▶ [Activity] Go line by line through the entries and show those that hold the string "accompanying".

(Exercise input Opens)

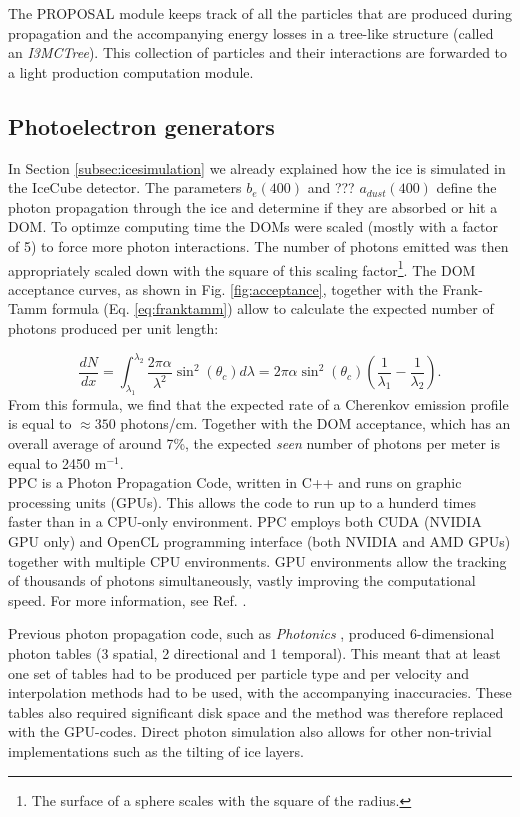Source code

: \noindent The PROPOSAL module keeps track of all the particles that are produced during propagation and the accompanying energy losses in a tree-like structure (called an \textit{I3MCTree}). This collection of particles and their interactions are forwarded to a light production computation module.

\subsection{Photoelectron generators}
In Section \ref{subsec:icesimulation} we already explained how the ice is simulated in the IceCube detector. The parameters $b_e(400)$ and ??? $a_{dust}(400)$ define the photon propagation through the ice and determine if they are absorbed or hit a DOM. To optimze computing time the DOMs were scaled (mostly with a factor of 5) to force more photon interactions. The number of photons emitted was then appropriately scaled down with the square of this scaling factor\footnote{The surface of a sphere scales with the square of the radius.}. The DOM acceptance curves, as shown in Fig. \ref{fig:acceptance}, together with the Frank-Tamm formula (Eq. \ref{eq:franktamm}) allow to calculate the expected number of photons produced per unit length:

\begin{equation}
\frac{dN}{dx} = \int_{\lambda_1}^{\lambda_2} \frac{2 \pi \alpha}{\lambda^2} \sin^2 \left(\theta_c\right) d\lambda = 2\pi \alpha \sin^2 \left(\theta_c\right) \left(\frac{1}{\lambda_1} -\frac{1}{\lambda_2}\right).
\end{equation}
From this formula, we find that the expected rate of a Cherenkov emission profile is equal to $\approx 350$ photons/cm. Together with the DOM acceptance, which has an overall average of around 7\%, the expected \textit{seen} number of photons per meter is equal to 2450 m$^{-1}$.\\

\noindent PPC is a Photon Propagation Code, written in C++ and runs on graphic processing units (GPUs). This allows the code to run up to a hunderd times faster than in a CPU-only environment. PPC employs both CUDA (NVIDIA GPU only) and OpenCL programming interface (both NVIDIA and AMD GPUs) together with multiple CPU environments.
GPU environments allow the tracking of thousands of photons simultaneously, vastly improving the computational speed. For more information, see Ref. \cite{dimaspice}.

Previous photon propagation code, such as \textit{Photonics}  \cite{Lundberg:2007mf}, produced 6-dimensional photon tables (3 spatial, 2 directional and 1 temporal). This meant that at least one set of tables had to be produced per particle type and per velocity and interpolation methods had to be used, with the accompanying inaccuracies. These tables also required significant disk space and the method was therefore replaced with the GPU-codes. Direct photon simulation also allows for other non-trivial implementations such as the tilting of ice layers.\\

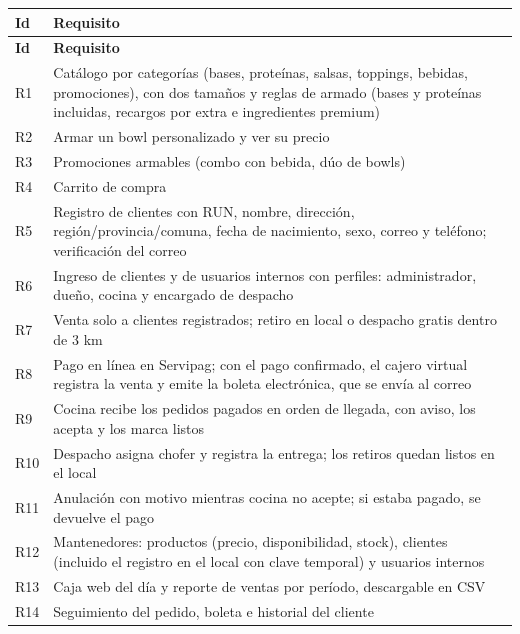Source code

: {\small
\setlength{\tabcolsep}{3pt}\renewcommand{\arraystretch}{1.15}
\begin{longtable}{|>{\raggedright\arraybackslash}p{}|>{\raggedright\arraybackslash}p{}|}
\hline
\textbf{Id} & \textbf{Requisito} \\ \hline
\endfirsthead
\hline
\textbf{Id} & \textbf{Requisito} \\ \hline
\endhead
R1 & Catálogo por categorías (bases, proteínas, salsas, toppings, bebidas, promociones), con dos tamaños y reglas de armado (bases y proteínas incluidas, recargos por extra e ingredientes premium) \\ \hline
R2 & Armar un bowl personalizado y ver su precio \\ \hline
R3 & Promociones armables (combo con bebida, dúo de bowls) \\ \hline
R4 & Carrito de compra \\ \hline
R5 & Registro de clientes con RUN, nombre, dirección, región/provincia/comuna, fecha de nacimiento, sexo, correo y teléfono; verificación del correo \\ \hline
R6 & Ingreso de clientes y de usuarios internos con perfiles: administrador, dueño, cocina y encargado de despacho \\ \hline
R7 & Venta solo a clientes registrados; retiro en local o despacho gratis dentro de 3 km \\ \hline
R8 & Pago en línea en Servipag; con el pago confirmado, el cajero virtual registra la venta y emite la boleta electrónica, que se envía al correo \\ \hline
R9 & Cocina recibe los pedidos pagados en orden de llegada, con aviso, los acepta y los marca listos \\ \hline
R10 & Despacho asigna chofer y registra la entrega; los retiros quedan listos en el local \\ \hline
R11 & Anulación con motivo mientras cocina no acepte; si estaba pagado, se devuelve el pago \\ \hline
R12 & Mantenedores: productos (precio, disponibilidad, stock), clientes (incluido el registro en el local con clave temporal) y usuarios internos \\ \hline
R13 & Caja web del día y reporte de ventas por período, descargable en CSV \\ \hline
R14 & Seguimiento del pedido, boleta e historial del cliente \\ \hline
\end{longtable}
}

(Exercise input Closes)

▶ [Response to this task]
: \noindent The PROPOSAL module keeps track of all the particles that are produced during propagation and the accompanying energy losses in a tree-like structure (called an \textit{I3MCTree}). This collection of particles and their interactions are forwarded to a light production computation module.
Previous photon propagation code, such as \textit{Photonics}  \cite{Lundberg:2007mf}, produced 6-dimensional photon tables (3 spatial, 2 directional and 1 temporal). This meant that at least one set of tables had to be produced per particle type and per velocity and interpolation methods had to be used, with the accompanying inaccuracies. These tables also required significant disk space and the method was therefore replaced with the GPU-codes. Direct photon simulation also allows for other non-trivial implementations such as the tilting of ice layers.\\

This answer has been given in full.